VOA标准英语2015--Hollywood Studios Roll Out Big Budget Flicks(在线收听

Hollywood Studios Roll Out Big Budget Flicks

Every summer, big Hollywood studios roll out big budget flicks, rich in special effects and celebrity actors. These blockbusters attract large audiences to multiplex and luxury movie theaters. Revenues from domestic and international ticket sales of these movie behemoths reach the billions of dollars.

Don't go in the water

The trend for summer superflicks started forty years ago with Jaws.

Filmmaker Steven Spielberg scared summer vacationers with this suspenseful shark attack story featuring a terrifying great white, a killing machine.

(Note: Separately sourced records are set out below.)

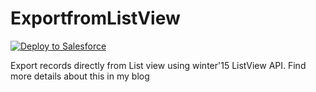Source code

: ExportfromListView
==================

<a href="https://githubsfdeploy.herokuapp.com?owner=Karanraj&repo=ExportfromListView">
  <img alt="Deploy to Salesforce"
       src="https://raw.githubusercontent.com/afawcett/githubsfdeploy/master/src/main/webapp/resources/img/deploy.png">
</a>

Export records directly from List view using winter'15 ListView API. Find more details about this in my blog 
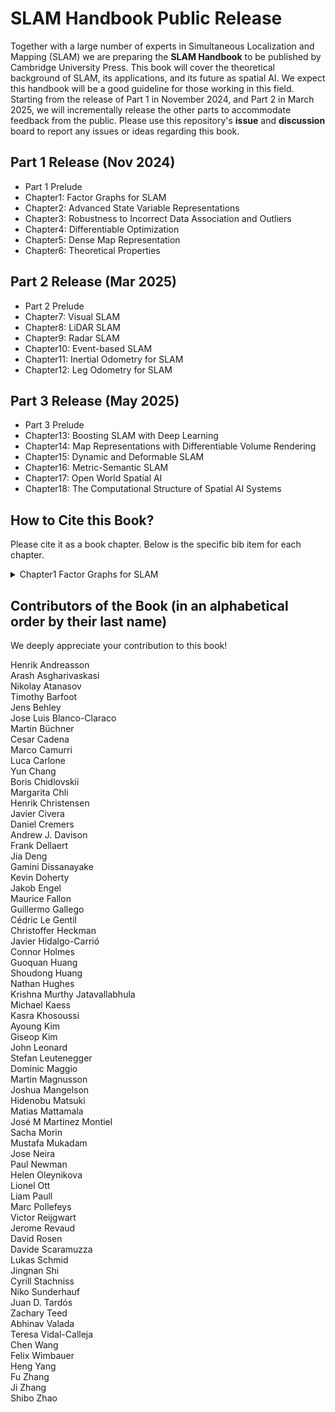 # SLAM Handbook Public Release

Together with a large number of experts in Simultaneous Localization and Mapping (SLAM) we are preparing the **SLAM Handbook** to be published by Cambridge University Press. This book will cover the theoretical background of SLAM, its applications, and its future as spatial AI. We expect this handbook will be a good guideline for those working in this field. Starting from the release of Part 1 in November 2024, and Part 2 in March 2025, we will incrementally release the other parts to accommodate feedback from the public. Please use this repository's **issue** and **discussion** board to report any issues or ideas regarding this book.

## Part 1 Release (Nov 2024)

* Part 1 Prelude
* Chapter1: Factor Graphs for SLAM
* Chapter2: Advanced State Variable Representations
* Chapter3: Robustness to Incorrect Data Association and Outliers
* Chapter4: Differentiable Optimization
* Chapter5: Dense Map Representation
* Chapter6: Theoretical Properties

## Part 2 Release (Mar 2025)
* Part 2 Prelude
* Chapter7: Visual SLAM
* Chapter8: LiDAR SLAM
* Chapter9: Radar SLAM
* Chapter10: Event-based SLAM
* Chapter11: Inertial Odometry for SLAM
* Chapter12: Leg Odometry for SLAM

## Part 3 Release (May 2025)
* Part 3 Prelude
* Chapter13: Boosting SLAM with Deep Learning
* Chapter14: Map Representations with Differentiable Volume Rendering
* Chapter15: Dynamic and Deformable SLAM
* Chapter16: Metric-Semantic SLAM
* Chapter17: Open World Spatial AI
* Chapter18: The Computational Structure of Spatial AI Systems

## How to Cite this Book?

Please cite it as a book chapter. Below is the specific bib item for each chapter.

<details>
<summary>Chapter1 Factor Graphs for SLAM</summary>
<br>
TBD
</details>

## Contributors of the Book (in an alphabetical order by their last name)

We deeply appreciate your contribution to this book!

Henrik Andreasson  
Arash Asgharivaskasi  
Nikolay Atanasov  
Timothy Barfoot  
Jens Behley  
Jose Luis Blanco-Claraco  
Martin Büchner  
Cesar Cadena  
Marco Camurri  
Luca Carlone  
Yun Chang  
Boris Chidlovskii  
Margarita Chli  
Henrik Christensen  
Javier Civera  
Daniel Cremers  
Andrew J. Davison  
Frank Dellaert  
Jia Deng  
Gamini Dissanayake  
Kevin Doherty  
Jakob Engel  
Maurice Fallon  
Guillermo Gallego  
Cédric Le Gentil  
Christoffer Heckman  
Javier Hidalgo-Carrió  
Connor Holmes  
Guoquan Huang  
Shoudong Huang  
Nathan Hughes  
Krishna Murthy Jatavallabhula  
Michael Kaess  
Kasra Khosoussi  
Ayoung Kim  
Giseop Kim  
John Leonard  
Stefan Leutenegger  
Dominic Maggio  
Martin Magnusson  
Joshua Mangelson  
Hidenobu Matsuki  
Matias Mattamala  
José M Martínez Montiel   
Sacha Morin  
Mustafa Mukadam  
Jose Neira  
Paul Newman  
Helen Oleynikova  
Lionel Ott  
Liam Paull  
Marc Pollefeys  
Victor Reijgwart  
Jerome Revaud  
David Rosen  
Davide Scaramuzza  
Lukas Schmid  
Jingnan Shi  
Cyrill Stachniss  
Niko Sunderhauf  
Juan D. Tardós  
Zachary Teed  
Abhinav Valada  
Teresa Vidal-Calleja  
Chen Wang  
Felix Wimbauer  
Heng Yang  
Fu Zhang  
Ji Zhang  
Shibo Zhao  
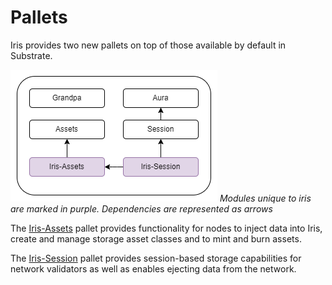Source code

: # Pallets

Iris provides two new pallets on top of those available by default in Substrate.

![runtime modules](./resources/runtime_modules.png)
*Modules unique to iris are marked in purple. Dependencies are represented as arrows*

The [Iris-Assets](./pallet_iris_assets.md) pallet provides functionality for nodes to inject data into Iris, create and manage storage asset classes and to mint and burn assets.

The [Iris-Session](./pallet_iris_session.md) pallet provides session-based storage capabilities for network validators as well as enables ejecting data from the network.

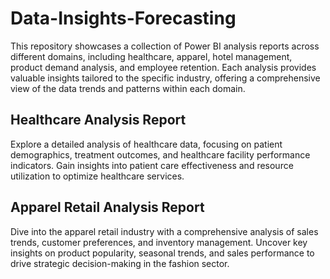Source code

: # Data-Insights-Forecasting
This repository showcases a collection of Power BI analysis reports across different domains, including healthcare, apparel, hotel management, product demand analysis, and employee retention. Each analysis provides valuable insights tailored to the specific industry, offering a comprehensive view of the data trends and patterns within each domain.

## Healthcare Analysis Report
Explore a detailed analysis of healthcare data, focusing on patient demographics, treatment outcomes, and healthcare facility performance indicators. Gain insights into patient care effectiveness and resource utilization to optimize healthcare services.

## Apparel Retail Analysis Report
Dive into the apparel retail industry with a comprehensive analysis of sales trends, customer preferences, and inventory management. Uncover key insights on product popularity, seasonal trends, and sales performance to drive strategic decision-making in the fashion sector.
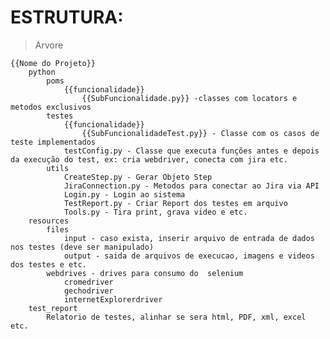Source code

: # ESTRUTURA:
 >Arvore

    {{Nome do Projeto}}
        python
            poms
                {{funcionalidade}}
                    {{SubFuncionalidade.py}} -classes com locators e metodos exclusivos 
            testes
                {{funcionalidade}}
                    {{SubFuncionalidadeTest.py}} - Classe com os casos de teste implementados
                testConfig.py - Classe que executa funções antes e depois da execução do test, ex: cria webdriver, conecta com jira etc.
            utils
                CreateStep.py - Gerar Objeto Step
                JiraConnection.py - Metodos para conectar ao Jira via API
                Login.py - Login ao sistema
                TestReport.py - Criar Report dos testes em arquivo
                Tools.py - Tira print, grava video e etc.
        resources
            files
                input - caso exista, inserir arquivo de entrada de dados nos testes (deve ser manipulado)
                output - saida de arquivos de execucao, imagens e videos dos testes e etc.
            webdrives - drives para consumo do  selenium
                cromedriver
                gechodriver
                internetExplorerdriver
        test_report
            Relatorio de testes, alinhar se sera html, PDF, xml, excel etc. 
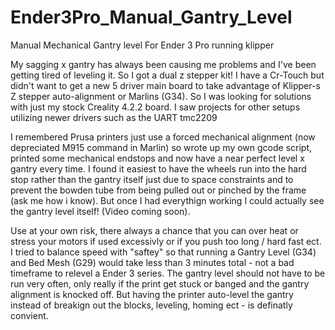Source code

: # Ender3Pro_Manual_Gantry_Level
Manual Mechanical Gantry level For Ender 3 Pro running klipper

My sagging x gantry has always been causing me problems and I've been getting tired of leveling it. So I got a dual z stepper kit! I have a Cr-Touch but didn't want to get a new 5 driver main board to take advantage of Klipper-s Z stepper auto-alignment or Marlins (G34). So I was looking for solutions with just my stock Creality 4.2.2 board. I saw projects for other setups utilizing newer drivers such as the UART tmc2209 

I remembered Prusa printers just use a forced mechanical alignment (now depreciated M915 command in Marlin) so wrote up my own gcode script, printed some mechanical endstops and now have a near perfect level x gantry every time. I found it easiest to have the wheels run into the hard stop rather than the gantry itself just due to space constraints and to prevent the bowden tube from being pulled out or pinched by the frame (ask me how i know). But once I had everythign working I could actually see the gantry level itself! (Video coming soon).


Use at your own risk, there always a chance that you can over heat or stress your motors if used excessivly or if you push too long / hard fast ect. I tried to balance speed with "saftey" so that running a Gantry Level (G34) and Bed Mesh (G29) would take less than 3 minutes total - not a bad timeframe to relevel a Ender 3 series. The gantry level should not have to be run very often, only really if the print get stuck or banged and the gantry alignment is knocked off. But having the printer auto-level the gantry instead of breakign out the blocks, leveling, homing ect - is definatly convient.   

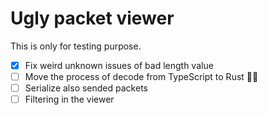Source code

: # Ugly packet viewer

This is only for testing purpose.

- [x] Fix weird unknown issues of bad length value
- [ ] Move the process of decode from TypeScript to Rust 😮‍💨
- [ ] Serialize also sended packets
- [ ] Filtering in the viewer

Jaws raked in half a billion dollars worldwide, making it the highest grossing film of its time.

The on-screen recipe of thrills and chills continues today.

Avengers? or San Andreas?  The tsunami of ticket sales at home and abroad towers over the hundreds of millions it took to produce these action mega-flicks. Shown in IMAX and 3D, extravaganzas like these are the offspring of big Hollywood studios and multiplex theaters. Their theme, saving the world from monsters or natural disasters of catastrophic proportions, is rather consistent.

 In San Andreas, a massive earthquake threatens to devour California  and action superstar Dwayne "The Rock" Johnson plays a rescue pilot battling against time to save his daughter, while in the process saving everyone else lucky enough to be in his path.  The exceptional 3D visuals make up for what is, to say the least, a mediocre script. In its opening weekend, San Andreas grossed over $50 million, while Marvel's latest superhero flick, The Avengers: Age of Ultron, a $250 million production, has so far brought in over a billion dollars worldwide. Disaster films are Hollywood's major export as they cross cultural barriers and can excite any audience, while top stars such as The Avengers'  Robert Downy Junior, Scarlett Johansson and Chris Hemsworth are bankable the world over.  

Favorites return

For the older crowd, Hollywood also invests heavily in productions that hearken back to older film franchises. This summer, 14 years after Spielberg’s last Jurassic Park installment, Jurassic World comes roaring back, with a larger, fiercer T-Rex wreaking havoc.  The film cost $150 million, and the revenues? The sky's the limit. The film's premiere in Washington, DC, featured endless lines of Indomitus Rex's movie fans. Universal Studios will profit not just from theater ticket sales but also from its pricey admission fees to the Jurassic Park theme park in Orlando, Florida, and its movie merchandise in the U.S. and abroad.

Other blockbusters return with mature mega-stars, mainly men, who still hold a spell over movie-goers. They capitalize on the 3D and IMAX film technologies to drive Hollywood's money-making machine. Tom Cruise returns to Mission Impossible – Rogue Nation, to take on, well, a rogue nation. The new MI5 - as the film is abbreviated affectionately - is the fifth of the series and a sure international box office success.

But wait! Arnold Swarzenegger is back, too!

In Terminator Genysis, the fifth installment of the Terminator franchise,  Arnold Swarzenegger, soon to be 70, plays the iconic terminator-turned-savior-of-humanity, and proves he can still carry his weight and bring the masses to the theaters.